## Exercise
With the images set aside, retype every record below character for character.

Pictures paired with source code
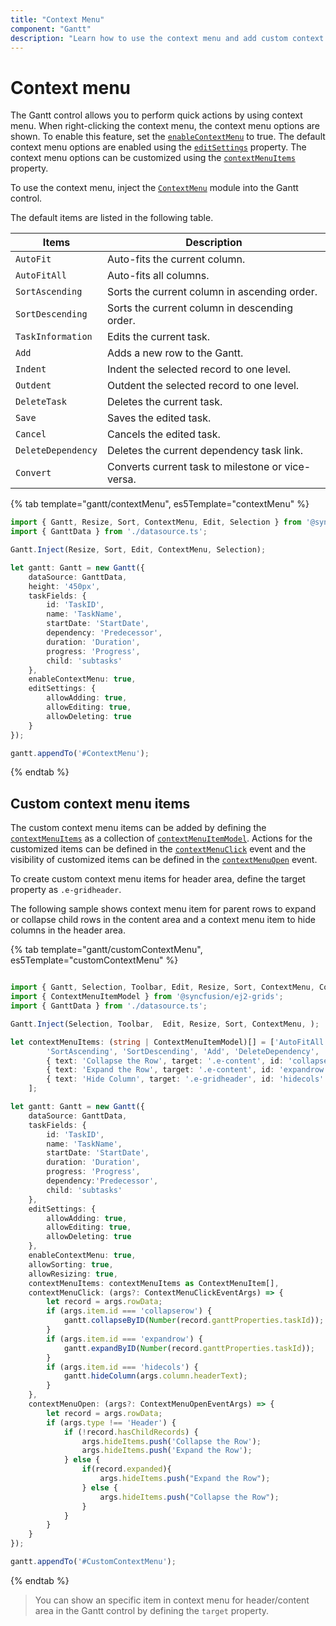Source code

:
 ```yaml
---
title: "Context Menu"
component: "Gantt"
description: "Learn how to use the context menu and add custom context menu items in the Essential JS 2 Gantt control."
---
```


# Context menu

The Gantt control allows you to perform quick actions by using context menu. When right-clicking the context menu, the context menu options are shown. To enable this feature, set the [`enableContextMenu`](../api/gantt/#enablecontextmenu) to true. The default context menu options are enabled using the [`editSettings`](../api/gantt/#editsettings) property. The context menu options can be customized using the [`contextMenuItems`](../api/gantt/#contextmenuitems) property.

To use the context menu, inject the [`ContextMenu`](../api/gantt/#contextmodule) module into the Gantt control.

The default items are listed in the following table.

Items| Description
----|----
`AutoFit`|  Auto-fits the current column.
`AutoFitAll` | Auto-fits all columns.
`SortAscending` | Sorts the current column in ascending order.
`SortDescending` | Sorts the current column in descending order.
`TaskInformation`|  Edits the current task.
`Add` | Adds a new row to the Gantt.
`Indent` | Indent the selected record to one level.
`Outdent` | Outdent the selected record to one level.
`DeleteTask` | Deletes the current task.
`Save` | Saves the edited task.
`Cancel` | Cancels the edited task.
`DeleteDependency` | Deletes the current dependency task link.
`Convert` | Converts current task to milestone or vice-versa.
{% tab template="gantt/contextMenu", es5Template="contextMenu" %}

```typescript
import { Gantt, Resize, Sort, ContextMenu, Edit, Selection } from '@syncfusion/ej2-gantt';
import { GanttData } from './datasource.ts';

Gantt.Inject(Resize, Sort, Edit, ContextMenu, Selection);

let gantt: Gantt = new Gantt({
    dataSource: GanttData,
    height: '450px',
    taskFields: {
        id: 'TaskID',
        name: 'TaskName',
        startDate: 'StartDate',
        dependency: 'Predecessor',
        duration: 'Duration',
        progress: 'Progress',
        child: 'subtasks'
    },
    enableContextMenu: true,
    editSettings: {
        allowAdding: true,
        allowEditing: true,
        allowDeleting: true
    }
});

gantt.appendTo('#ContextMenu');


```

{% endtab %}

## Custom context menu items

The custom context menu items can be added by defining the [`contextMenuItems`](../api/gantt/#contextmenuitems) as a collection of [`contextMenuItemModel`](../api/grid/contextMenuItemModel/).
Actions for the customized items can be defined in the [`contextMenuClick`](../api/gantt/#contextmenuclick) event and the visibility of customized items can be defined in the [`contextMenuOpen`](../api/gantt/#contextmenuopen) event.

To create custom context menu items for header area, define the target property as `.e-gridheader`.

The following sample shows context menu item for parent rows to expand or collapse child rows in the content area and a context menu item to hide columns in the header area.

{% tab template="gantt/customContextMenu", es5Template="customContextMenu" %}

```typescript

import { Gantt, Selection, Toolbar, Edit, Resize, Sort, ContextMenu, ContextMenuClickEventArgs, ContextMenuOpenEventArgs, ContextMenuItem} from '@syncfusion/ej2-gantt';
import { ContextMenuItemModel } from '@syncfusion/ej2-grids';
import { GanttData } from './datasource.ts';

Gantt.Inject(Selection, Toolbar,  Edit, Resize, Sort, ContextMenu, );

let contextMenuItems: (string | ContextMenuItemModel)[] = ['AutoFitAll', 'AutoFit', 'TaskInformation', 'DeleteTask', 'Save', 'Cancel',
        'SortAscending', 'SortDescending', 'Add', 'DeleteDependency', 'Convert',
        { text: 'Collapse the Row', target: '.e-content', id: 'collapserow' } as ContextMenuItemModel,
        { text: 'Expand the Row', target: '.e-content', id: 'expandrow' } as ContextMenuItemModel,
        { text: 'Hide Column', target: '.e-gridheader', id: 'hidecols' } as ContextMenuItemModel,
    ];

let gantt: Gantt = new Gantt({
    dataSource: GanttData,
    taskFields: {
        id: 'TaskID',
        name: 'TaskName',
        startDate: 'StartDate',
        duration: 'Duration',
        progress: 'Progress',
        dependency:'Predecessor',
        child: 'subtasks'
    },
    editSettings: {
        allowAdding: true,
        allowEditing: true,
        allowDeleting: true
    },
    enableContextMenu: true,
    allowSorting: true,
    allowResizing: true,
    contextMenuItems: contextMenuItems as ContextMenuItem[],
    contextMenuClick: (args?: ContextMenuClickEventArgs) => {
        let record = args.rowData;
        if (args.item.id === 'collapserow') {
            gantt.collapseByID(Number(record.ganttProperties.taskId));
        }
        if (args.item.id === 'expandrow') {
            gantt.expandByID(Number(record.ganttProperties.taskId));
        }
        if (args.item.id === 'hidecols') {
            gantt.hideColumn(args.column.headerText);
        }
    },
    contextMenuOpen: (args?: ContextMenuOpenEventArgs) => {
        let record = args.rowData;
        if (args.type !== 'Header') {
            if (!record.hasChildRecords) {
                args.hideItems.push('Collapse the Row');
                args.hideItems.push('Expand the Row');
            } else {
                if(record.expanded){
                    args.hideItems.push("Expand the Row");
                } else {
                    args.hideItems.push("Collapse the Row");
                }
            }
        }
    }
});

gantt.appendTo('#CustomContextMenu');

```

{% endtab %}

> You can show an specific item in context menu for header/content area in the Gantt control by defining the `target` property.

## Answer section
Source code

:
 ```yaml
---
title: "Context Menu"
component: "Gantt"
description: "Learn how to use the context menu and add custom context menu items in the Essential JS 2 Gantt control."
---
```


# Context menu

The Gantt control allows you to perform quick actions by using context menu. When right-clicking the context menu, the context menu options are shown. To enable this feature, set the [`enableContextMenu`](../api/gantt/#enablecontextmenu) to true. The default context menu options are enabled using the [`editSettings`](../api/gantt/#editsettings) property. The context menu options can be customized using the [`contextMenuItems`](../api/gantt/#contextmenuitems) property.

To use the context menu, inject the [`ContextMenu`](../api/gantt/#contextmodule) module into the Gantt control.

The default items are listed in the following table.

Items| Description
----|----
`AutoFit`|  Auto-fits the current column.
`AutoFitAll` | Auto-fits all columns.
`SortAscending` | Sorts the current column in ascending order.
`SortDescending` | Sorts the current column in descending order.
`TaskInformation`|  Edits the current task.
`Add` | Adds a new row to the Gantt.
`Indent` | Indent the selected record to one level.
`Outdent` | Outdent the selected record to one level.
`DeleteTask` | Deletes the current task.
`Save` | Saves the edited task.
`Cancel` | Cancels the edited task.
`DeleteDependency` | Deletes the current dependency task link.
`Convert` | Converts current task to milestone or vice-versa.
{% tab template="gantt/contextMenu", es5Template="contextMenu" %}

```typescript
import { Gantt, Resize, Sort, ContextMenu, Edit, Selection } from '@syncfusion/ej2-gantt';
import { GanttData } from './datasource.ts';

Gantt.Inject(Resize, Sort, Edit, ContextMenu, Selection);

let gantt: Gantt = new Gantt({
    dataSource: GanttData,
    height: '450px',
    taskFields: {
        id: 'TaskID',
        name: 'TaskName',
        startDate: 'StartDate',
        dependency: 'Predecessor',
        duration: 'Duration',
        progress: 'Progress',
        child: 'subtasks'
    },
    enableContextMenu: true,
    editSettings: {
        allowAdding: true,
        allowEditing: true,
        allowDeleting: true
    }
});

gantt.appendTo('#ContextMenu');


```

{% endtab %}

## Custom context menu items

The custom context menu items can be added by defining the [`contextMenuItems`](../api/gantt/#contextmenuitems) as a collection of [`contextMenuItemModel`](../api/grid/contextMenuItemModel/).
Actions for the customized items can be defined in the [`contextMenuClick`](../api/gantt/#contextmenuclick) event and the visibility of customized items can be defined in the [`contextMenuOpen`](../api/gantt/#contextmenuopen) event.

To create custom context menu items for header area, define the target property as `.e-gridheader`.

The following sample shows context menu item for parent rows to expand or collapse child rows in the content area and a context menu item to hide columns in the header area.

{% tab template="gantt/customContextMenu", es5Template="customContextMenu" %}

```typescript

import { Gantt, Selection, Toolbar, Edit, Resize, Sort, ContextMenu, ContextMenuClickEventArgs, ContextMenuOpenEventArgs, ContextMenuItem} from '@syncfusion/ej2-gantt';
import { ContextMenuItemModel } from '@syncfusion/ej2-grids';
import { GanttData } from './datasource.ts';

Gantt.Inject(Selection, Toolbar,  Edit, Resize, Sort, ContextMenu, );

let contextMenuItems: (string | ContextMenuItemModel)[] = ['AutoFitAll', 'AutoFit', 'TaskInformation', 'DeleteTask', 'Save', 'Cancel',
        'SortAscending', 'SortDescending', 'Add', 'DeleteDependency', 'Convert',
        { text: 'Collapse the Row', target: '.e-content', id: 'collapserow' } as ContextMenuItemModel,
        { text: 'Expand the Row', target: '.e-content', id: 'expandrow' } as ContextMenuItemModel,
        { text: 'Hide Column', target: '.e-gridheader', id: 'hidecols' } as ContextMenuItemModel,
    ];

let gantt: Gantt = new Gantt({
    dataSource: GanttData,
    taskFields: {
        id: 'TaskID',
        name: 'TaskName',
        startDate: 'StartDate',
        duration: 'Duration',
        progress: 'Progress',
        dependency:'Predecessor',
        child: 'subtasks'
    },
    editSettings: {
        allowAdding: true,
        allowEditing: true,
        allowDeleting: true
    },
    enableContextMenu: true,
    allowSorting: true,
    allowResizing: true,
    contextMenuItems: contextMenuItems as ContextMenuItem[],
    contextMenuClick: (args?: ContextMenuClickEventArgs) => {
        let record = args.rowData;
        if (args.item.id === 'collapserow') {
            gantt.collapseByID(Number(record.ganttProperties.taskId));
        }
        if (args.item.id === 'expandrow') {
            gantt.expandByID(Number(record.ganttProperties.taskId));
        }
        if (args.item.id === 'hidecols') {
            gantt.hideColumn(args.column.headerText);
        }
    },
    contextMenuOpen: (args?: ContextMenuOpenEventArgs) => {
        let record = args.rowData;
        if (args.type !== 'Header') {
            if (!record.hasChildRecords) {
                args.hideItems.push('Collapse the Row');
                args.hideItems.push('Expand the Row');
            } else {
                if(record.expanded){
                    args.hideItems.push("Expand the Row");
                } else {
                    args.hideItems.push("Collapse the Row");
                }
            }
        }
    }
});

gantt.appendTo('#CustomContextMenu');

```

{% endtab %}

> You can show an specific item in context menu for header/content area in the Gantt control by defining the `target` property.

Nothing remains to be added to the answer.